Privacy Policy
Last updated: April 30, 2026. This policy explains what data we collect, why, and how you can exercise your rights.
1. Data Controller
Data Controller: Siskind Carlos Alberto (סיסקינד קרלוס אלברטו), operating under the name COPISRAD INNOVATION — Israeli VAT-exempt sole proprietor (עוסק פטור / osek patur), merchant number 017868092, registered with the Israel Tax Authority on 29/04/2026, with registered address at Gan HaShomron, Israel.
- Privacy contact: [email protected] — alias forwarding to [email protected] until DNS MX is configured
- Primary contact: [email protected]
Applicable compliance: Israeli Protection of Privacy Law 5741-1981 (Controller's primary jurisdiction); EU Regulation 2016/679 (GDPR) for EEA data subjects; California Consumer Privacy Act (CCPA / CPRA principles) for California residents.
2. What We Collect and Why
Usage Analytics (first-party)
This site uses a self-hosted endpoint analytics-collector (Supabase Edge Function under our control). The script sends, on each page load:
- Path visited (e.g. /precios.html)
- Referrer (URL you arrived from, if applicable)
- Site (copisrad.cloud, complibot.copisrad.cloud, flowforge.copisrad.cloud)
- Country (2-letter ISO code, derived from IP by the network provider)
- User-agent and session hash — SHA-256 truncated to 16 characters with a daily-rotated salt. Does not identify a person nor link visits across days
- UTM tags if present in the URL
We do not use cookies, localStorage or fingerprinting. We do not store your IP. We respect the DNT: 1 header — if active, nothing is sent.
Legal basis (GDPR Art. 6): legitimate interest (measuring aggregate site usage to improve content).
Contact Forms
- Name, email, company (optional), phone (optional)
- Message
- UTM if present in the URL
We process this data to respond to your inquiry and, if you accept, to contact you about our services.
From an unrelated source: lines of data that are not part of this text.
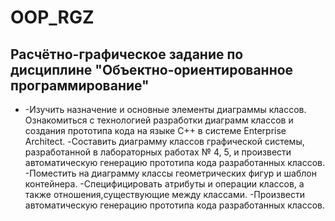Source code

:# OOP_RGZ
## Расчётно-графическое задание по дисциплине "Объектно-ориентированное программирование"
* -Изучить назначение и основные элементы диаграммы классов. Ознакомиться с технологией разработки диаграмм классов и создания прототипа кода на языке С++ в системе Enterprise Architect.
-Составить диаграмму классов графической системы, разработанной в лабораторных работах № 4, 5, и произвести автоматическую генерацию прототипа кода разработанных классов.
-Поместить на диаграмму классы геометрических фигур и шаблон контейнера.
-Специфицировать атрибуты и операции классов, а также отношения,существующие между классами.
-Произвести автоматическую генерацию прототипа кода разработанных классов.
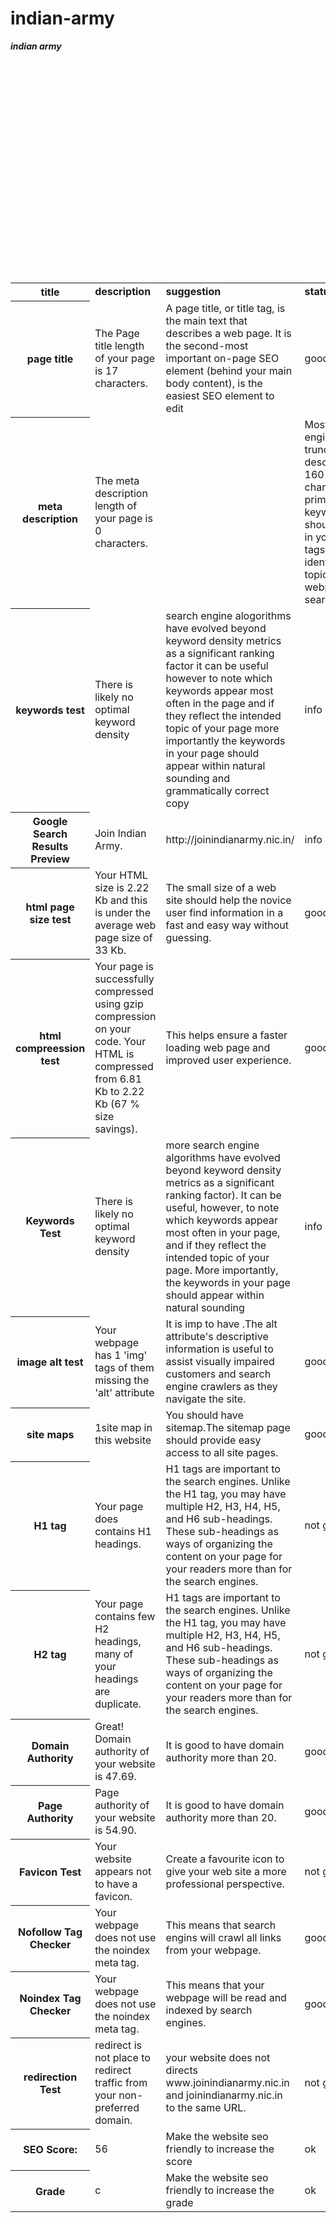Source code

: # indian-army
<html>

<body>

<table>

<b><i>indian army</i></b>

<tr>

<th><b> title</b></th>
<td><b>description</b></td>
<td><b>suggestion</b></td>
<td><b>status</b></td><br>

</tr>

<tr>

<th>page title</th>

<td>The Page title length of your page is 17 characters. </td>
<td>A page title, or title tag, is the main text that describes a web page. It is the second-most important on-page SEO element (behind your main body content), is the easiest SEO element to edit</td>
<td>good</td><br>

</tr>

<tr>

<th>meta description</th>
<td> The meta description length of your page is 0 characters. <td>
<td>Most search engines will truncate Meta descriptions to 160 characters.Your primary keywords should appear in your meta-tags to help identify the topic of your webpage to search engines</td>
<td>not good</td><br>
</tr>

<tr>

<th>keywords test</th>
<td>There is likely no optimal keyword density</td>
<td>search engine alogorithms have evolved beyond keyword density metrics as a significant ranking factor it can be useful however to note which keywords appear most often in the page and if they reflect the intended topic of your page more importantly the keywords in your page should appear within natural sounding and grammatically correct copy</td>
<td>info</td><br>

</tr>

<tr>

<th>Google Search Results Preview</th>

<td>Join Indian Army.</td>
<td>http://joinindianarmy.nic.in/</td>
<td>info</td><br>

</tr>

<tr>


<th>html page size test</th>

<td>Your HTML size is 2.22 Kb and this is under the average web page size of 33 Kb. </td>
<td>The small size of a web site should help the novice user find information in a fast and easy way without guessing.</td>
<td>good</td><br>

</tr>

<tr>

<th>html compreession test</th>

<td>Your page is successfully compressed using gzip compression on your code. Your HTML is compressed from 6.81 Kb to 2.22 Kb (67 % size savings).</td>
<td>This helps ensure a faster loading web page and improved user experience.</td>
<td>good</td><br>

</tr>

<tr>


<th>Keywords Test</th>
<td>There is likely no optimal keyword density</td>
<td>more search engine algorithms have evolved beyond keyword density metrics as a significant ranking factor). It can be useful, however, to note which keywords appear most often in your page, and if they reflect the intended topic of your page. More importantly, the keywords in your page should appear within natural sounding </td>
<td>info</td><br>

</tr>

<tr>

<th>image alt test</th>
<td>Your webpage has 1 'img' tags of them missing the 'alt' attribute</td>
<td>It is imp to have .The alt attribute's descriptive information is useful to assist visually impaired customers and search engine crawlers as they navigate the site.</td>
<td>good</td><br>
</tr>

<tr>

<th>site maps</th>

<td>1site map in this website</td>
<td>You should have sitemap.The sitemap page should provide easy access to all site pages.</td>
<td>good</td><br>

</tr>

<tr>

<th>H1 tag</th>

<td>Your page does contains H1 headings.</td>
<td>H1 tags are important to the search engines. Unlike the H1 tag, you may have multiple H2, H3, H4, H5, and H6 sub-headings. These sub-headings as ways of organizing the content on your page for your readers more than for the search engines.</td>
<td>not good</td><br>

</tr>
<tr>
<th>H2 tag</th>

<td>Your page contains few H2 headings, many of your headings are duplicate.</td>
<td>H1 tags are important to the search engines. Unlike the H1 tag, you may have multiple H2, H3, H4, H5, and H6 sub-headings. These sub-headings as ways of organizing the content on your page for your readers more than for the search engines.</td>
<td>not good</td><br>
</tr>
<tr> 
<th>Domain Authority</th>
<td>Great! Domain authority of your website is 47.69. </td>
<td>It is good to have domain authority more than 20.</td>
<td> good</td><br>
</tr>
<tr>
<th>Page Authority</th>
<td>Page authority of your website is 54.90. </td>
<td>It is good to have domain authority more than 20.</td>
<td> good</td><br>
</tr>
<tr>
<th>Favicon Test</th>
<td>Your website appears not to have a favicon.</td>
<td>Create a favourite icon to give your web site a more professional perspective.</td>
<td>not good</td><br>
</tr>

<tr>
<th>Nofollow Tag Checker</th>
<td>Your webpage does not use the noindex meta tag.</td>
<td> This means that search engins will crawl all links from your webpage.</td>
<td>good</td><br>
</tr>

<tr>
<th>Noindex Tag Checker</th>
<td>Your webpage does not use the noindex meta tag.</td>
<td>This means that your webpage will be read and indexed by search engines.</td>
<td>good</td><br>
</tr>
<tr>
<th> redirection Test</th>
<td> redirect is not place to redirect traffic from your non-preferred domain.</td>
<td>your website does not directs www.joinindianarmy.nic.in and joinindianarmy.nic.in to the same URL.</td>
<td>not good</td><br>
</tr>

<tr>
<th>SEO Score:</th>
<td>56</td>
<td>Make the website seo friendly to increase the score</td>
<td>ok</td><br>
</tr>




<tr>
<th>Grade</th>
<td>c</td>
<td>Make the website seo friendly to increase the grade</td>
<td>ok</td><br>
</tr>





</table>

</body>

</html>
Legal basis: consent (form submission) and pre-contractual execution.
3. Where Data Is Stored
Data is stored on infrastructure operated by Supabase (project in the eu-west-1 region, Ireland — within the European Economic Area). Transactional emails are sent via own SMTP or providers with Data Processing Agreements. International transfers (between EEA, Israel and USA) are based on (i) the European Commission's adequacy decision for Israel (Decision 2011/61/EU), (ii) Standard Contractual Clauses (SCC) when US processors intervene.
4. Retention
| Data | Period |
|---|---|
| Analytics events | 24 months, then aggregated and anonymized |
| Leads and contacts | For the duration of the commercial relationship + 5 years |
| Security logs | 12 months |
| Billing data | 7 years (Israeli tax obligation) or longer if the Client's jurisdiction requires it |
5. Your Rights
You may exercise any of the following rights at any time by writing to [email protected] with reasonable proof of identity (partially redacted ID/Passport):
- Access (GDPR Art. 15 / CCPA "Right to Know"): what data we hold about you.
- Rectification (Art. 16): correct inaccurate data.
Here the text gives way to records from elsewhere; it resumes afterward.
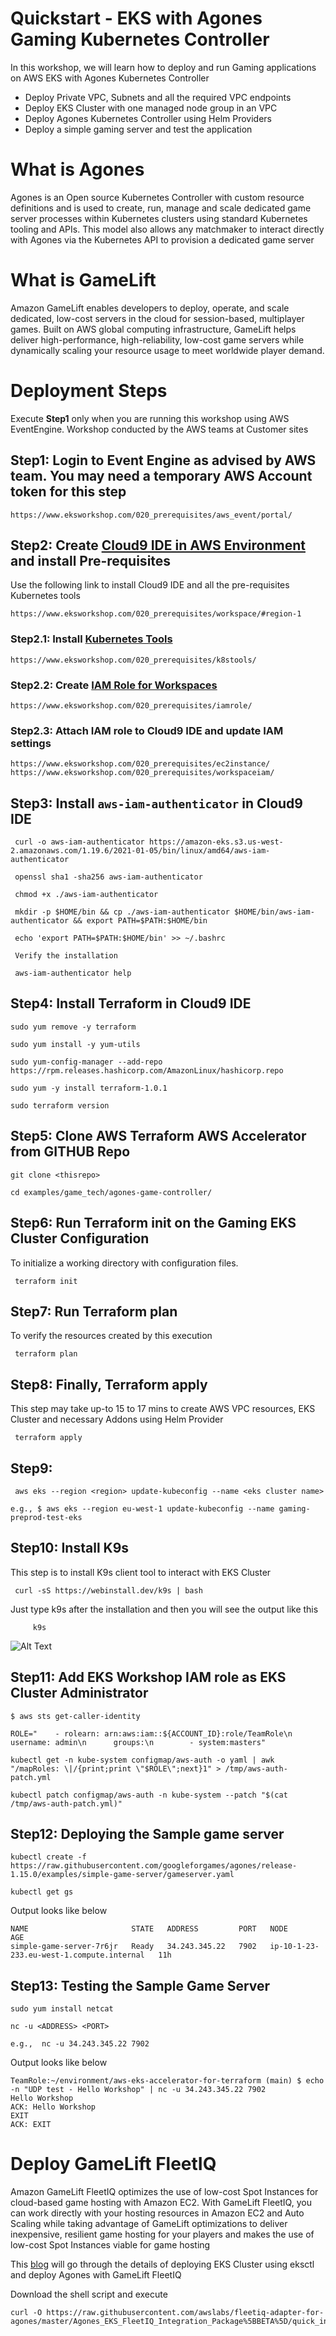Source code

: 
# Quickstart - EKS with Agones Gaming Kubernetes Controller

In this workshop, we will learn how to deploy and run Gaming applications on AWS EKS with Agones Kubernetes Controller

 - Deploy Private VPC, Subnets and all the required VPC endpoints
 - Deploy EKS Cluster with one managed node group in an VPC
 - Deploy Agones Kubernetes Controller using Helm Providers
 - Deploy a simple gaming server and test the application

# What is Agones

Agones is an Open source Kubernetes Controller with custom resource definitions and is used to create, run, manage and scale dedicated game server processes within Kubernetes clusters using standard Kubernetes tooling and APIs.
This model also allows any matchmaker to interact directly with Agones via the Kubernetes API to provision a dedicated game server

# What is GameLift

Amazon GameLift enables developers to deploy, operate, and scale dedicated, low-cost servers in the cloud for session-based, multiplayer games.
Built on AWS global computing infrastructure, GameLift helps deliver high-performance, high-reliability, low-cost game servers while dynamically scaling your resource usage to meet worldwide player demand.

# Deployment Steps

Execute **Step1** only when you are running this workshop using AWS EventEngine. Workshop conducted by the AWS teams at Customer sites

## Step1: Login to Event Engine as advised by AWS team. You may need a temporary AWS Account token for this step

    https://www.eksworkshop.com/020_prerequisites/aws_event/portal/

## Step2: Create [Cloud9 IDE in AWS Environment](https://www.eksworkshop.com/020_prerequisites/workspace/#region-1) and install Pre-requisites

Use the following link to install Cloud9 IDE and all the pre-requisites Kubernetes tools

    https://www.eksworkshop.com/020_prerequisites/workspace/#region-1

### Step2.1: Install [Kubernetes Tools](https://www.eksworkshop.com/020_prerequisites/k8stools/)
    https://www.eksworkshop.com/020_prerequisites/k8stools/

### Step2.2: Create [IAM Role for Workspaces](https://www.eksworkshop.com/020_prerequisites/iamrole/)
    https://www.eksworkshop.com/020_prerequisites/iamrole/

### Step2.3: Attach IAM role to Cloud9 IDE and update IAM settings
    https://www.eksworkshop.com/020_prerequisites/ec2instance/
    https://www.eksworkshop.com/020_prerequisites/workspaceiam/

## Step3: Install `aws-iam-authenticator` in Cloud9 IDE
     curl -o aws-iam-authenticator https://amazon-eks.s3.us-west-2.amazonaws.com/1.19.6/2021-01-05/bin/linux/amd64/aws-iam-authenticator

     openssl sha1 -sha256 aws-iam-authenticator

     chmod +x ./aws-iam-authenticator

     mkdir -p $HOME/bin && cp ./aws-iam-authenticator $HOME/bin/aws-iam-authenticator && export PATH=$PATH:$HOME/bin

     echo 'export PATH=$PATH:$HOME/bin' >> ~/.bashrc

     Verify the installation

     aws-iam-authenticator help

## Step4: Install Terraform in Cloud9 IDE

    sudo yum remove -y terraform

    sudo yum install -y yum-utils

    sudo yum-config-manager --add-repo https://rpm.releases.hashicorp.com/AmazonLinux/hashicorp.repo

    sudo yum -y install terraform-1.0.1

    sudo terraform version

## Step5: Clone AWS Terraform AWS Accelerator from GITHUB Repo

    git clone <thisrepo>

    cd examples/game_tech/agones-game-controller/

## Step6: Run Terraform init on the Gaming EKS Cluster Configuration
To initialize a working directory with configuration files.

     terraform init

## Step7: Run Terraform plan
To verify the resources created by this execution

     terraform plan

## Step8: Finally, Terraform apply
This step may take up-to 15 to 17 mins to create AWS VPC resources, EKS Cluster and necessary Addons using Helm Provider

     terraform apply

## Step9:
     aws eks --region <region> update-kubeconfig --name <eks cluster name>

    e.g., $ aws eks --region eu-west-1 update-kubeconfig --name gaming-preprod-test-eks

## Step10: Install K9s
This step is to install K9s client tool to interact with EKS Cluster

     curl -sS https://webinstall.dev/k9s | bash

Just type k9s after the installation and then you will see the output like this

         k9s

![Alt Text](https://github.com/aws-samples/aws-eks-accelerator-for-terraform/blob/9c6f8ea3e710f7b0137be07835653a2bf4f9fdfe/images/k9s-agones-cluster.png "K9s")

## Step11: Add EKS Workshop IAM role as EKS Cluster Administrator

    $ aws sts get-caller-identity

    ROLE="    - rolearn: arn:aws:iam::${ACCOUNT_ID}:role/TeamRole\n      username: admin\n      groups:\n        - system:masters"

    kubectl get -n kube-system configmap/aws-auth -o yaml | awk "/mapRoles: \|/{print;print \"$ROLE\";next}1" > /tmp/aws-auth-patch.yml

    kubectl patch configmap/aws-auth -n kube-system --patch "$(cat /tmp/aws-auth-patch.yml)"

## Step12: Deploying the Sample game server

    kubectl create -f https://raw.githubusercontent.com/googleforgames/agones/release-1.15.0/examples/simple-game-server/gameserver.yaml

    kubectl get gs

Output looks like below

    NAME                       STATE   ADDRESS         PORT   NODE                                        AGE
    simple-game-server-7r6jr   Ready   34.243.345.22   7902   ip-10-1-23-233.eu-west-1.compute.internal   11h

## Step13: Testing the Sample Game Server

    sudo yum install netcat

    nc -u <ADDRESS> <PORT>

    e.g.,  nc -u 34.243.345.22 7902

Output looks like below

    TeamRole:~/environment/aws-eks-accelerator-for-terraform (main) $ echo -n "UDP test - Hello Workshop" | nc -u 34.243.345.22 7902
    Hello Workshop
    ACK: Hello Workshop
    EXIT
    ACK: EXIT


# Deploy GameLift FleetIQ

Amazon GameLift FleetIQ optimizes the use of low-cost Spot Instances for cloud-based game hosting with Amazon EC2. With GameLift FleetIQ, you can work directly with your hosting resources in Amazon EC2 and Auto Scaling while taking advantage of GameLift optimizations to deliver inexpensive, resilient game hosting for your players and makes the use of low-cost Spot Instances viable for game hosting

This [blog](https://aws.amazon.com/blogs/gametech/introducing-the-gamelift-fleetiq-adapter-for-agones/) will go through the details of deploying EKS Cluster using eksctl and deploy Agones with GameLift FleetIQ

Download the shell script and execute

    curl -O https://raw.githubusercontent.com/awslabs/fleetiq-adapter-for-agones/master/Agones_EKS_FleetIQ_Integration_Package%5BBETA%5D/quick_install/fleet_eks_agones_quickinstall.sh


<!--- BEGIN_TF_DOCS --->

<!--- END_TF_DOCS --->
- Erasure / Right to be forgotten (Art. 17 / CCPA): delete data when no longer necessary.
- Objection (Art. 21): stop processing for marketing.
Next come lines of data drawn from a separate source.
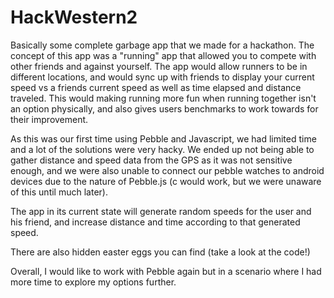 # HackWestern2

Basically some complete garbage app that we made for a hackathon.
The concept of this app was a "running" app that allowed you to compete with other friends and against yourself. The app would allow runners to be in different locations, and would sync up with friends to display your current speed vs a friends current speed as well as time elapsed and distance traveled. This would making running more fun when running together isn't an option physically, and also gives users benchmarks to work towards for their improvement.

As this was our first time using Pebble and Javascript, we had limited time and a lot of the solutions were very hacky. We ended up not being able to gather distance and speed data from the GPS as it was not sensitive enough, and we were also unable to connect our pebble watches to android devices due to the nature of Pebble.js (c would work, but we were unaware of this until much later). 

The app in its current state will generate random speeds for the user and his friend, and increase distance and time according to that generated speed. 

There are also hidden easter eggs you can find (take a look at the code!)

Overall, I would like to work with Pebble again but in a scenario where I had more time to explore my options further.
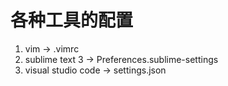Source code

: # 各种工具的配置

1. vim -> .vimrc
2. sublime text 3 -> Preferences.sublime-settings 
3. visual studio code -> settings.json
- Portability (Art. 20): receive your data in a structured format (JSON/CSV).
- Restriction (Art. 18): retain data without active processing.
- Right to opt-out (CCPA): we do not sell or share personal data with third parties for advertising.
- Israeli Protection of Privacy Law: right to inspect, modify and request deletion under Articles 13–14.
We respond within 30 days (GDPR) / 45 days (CCPA). If you believe your rights have been violated, you may file a complaint with: the Israeli Privacy Protection Authority (PPA), your national supervisory authority in the EU, or the California Attorney General.
6. Security
We apply TLS 1.2+ in transit, encryption at rest in the database, role-based access control, RLS (Row Level Security) on every table, immutable audit log of credential access, and periodic key rotation. Compliance auditing runs continuously over our own services.
7. Cookies and Similar Technologies
This site does not use tracking cookies nor third-party cookies. The only information that persists in your browser is what you generate yourself (form in progress, language preference) and only for the duration of the session.
8. Minors
Our services are aimed at adult businesses and professionals. We do not knowingly collect data from minors under 16 years (GDPR) / 13 years (CCPA).
9. Changes to This Policy
We publish any modification at this URL with the updated date. Material changes are notified by email to active users with 30 days advance notice.
10. Contact
Privacy: [email protected] (alias) — Primary: [email protected]. Additional mailboxes ([email protected], [email protected]) coming soon — email forwarding is being configured.